Many other nights besides there have been—long series of American nights—John Van Dyke nights I might say, Timothy Cole nights,—but no, I am not going to name names and make a catalogue, I am not going to write their story, I am not going to run the risks of the folly I have protested against. I have confessed my safe belief that of the living only good should be spoken, and good only when it is within the bounds of discretion. It is not my ambition to rival at home the unpopularity of N.P. Willis in England after the first of his indiscretions, which seem discretion itself now in the light of to-day's yellow and society journalism.
And there have been English nights—many—nights with old friends who are faithful and new friends who are devoted—nights of late so like the old Thursday nights that both Hartrick and Sullivan, now twenty years older and with no Phil May to revolve round, asked why those old memorable gay nights could not be revived? But would they be gay? Would they not turn out the dust and ashes, the worse than Lenten fare, from which I shrink? Would they not, as I have said, prove as mournful as that banquet of Zola's Conquerors of Paris?
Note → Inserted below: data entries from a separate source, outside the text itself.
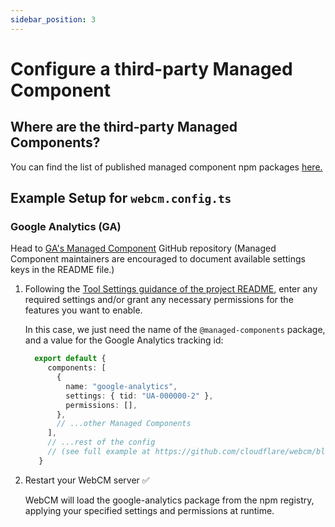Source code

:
 ```yaml
---
sidebar_position: 3
---
```


# Configure a third-party Managed Component

## Where are the third-party Managed Components?

You can find the list of published managed component npm packages [here.](https://www.npmjs.com/org/managed-components)

## Example Setup for `webcm.config.ts`

### Google Analytics (GA)

Head to [GA's Managed Component](https://github.com/managed-components/google-analytics) GitHub repository (Managed Component maintainers are encouraged to document available settings keys in the README file.)

1. Following the [Tool Settings guidance of the project README](https://github.com/managed-components/google-analytics/blob/main/README.md#tracking-id-string-required), enter any required settings and/or grant any necessary permissions for the features you want to enable.

    In this case, we just need the name of the `@managed-components` package, and a value for the Google Analytics tracking id:

   ```typescript
     export default {
        components: [
          {
            name: "google-analytics",
            settings: { tid: "UA-000000-2" },
            permissions: [],
          },
          // ...other Managed Components
        ],
        // ...rest of the config
        // (see full example at https://github.com/cloudflare/webcm/blob/unstable/example.config.ts)
      }
   ```
2. Restart your WebCM server ✅

   WebCM will load the google-analytics package from the npm registry, applying your specified settings and permissions at runtime.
Recently there have been Belgian nights—nights with those Belgian artists whose habit was never to travel at all until they started on their journey as exiles to London—a journey to which the end in a return journey seems to them so tediously long in coming. And there have been War nights when the clash of our battle, in the grim consciousness of that other battle not so far away, is less cheerful. And there have been nights with the great search-lights over the Thames that tell us as much as those young insistent voices in Buckingham Street could tell, but only of things so tragic and so sombre that I am the more eager to finish the story of our London nights with our Thursdays, in the years when we were burdened by no more serious fighting than the endless fight of friend with friend, of fellow worker with fellow worker, fought in the good cause of work and play, faith and doubt, fear and hope—a stirring fight, but one in which words are the weapons, one which can never be won or lost, since no two can ever be found to agree when they talk for pleasure, nor any one man forced to agree with himself for all time.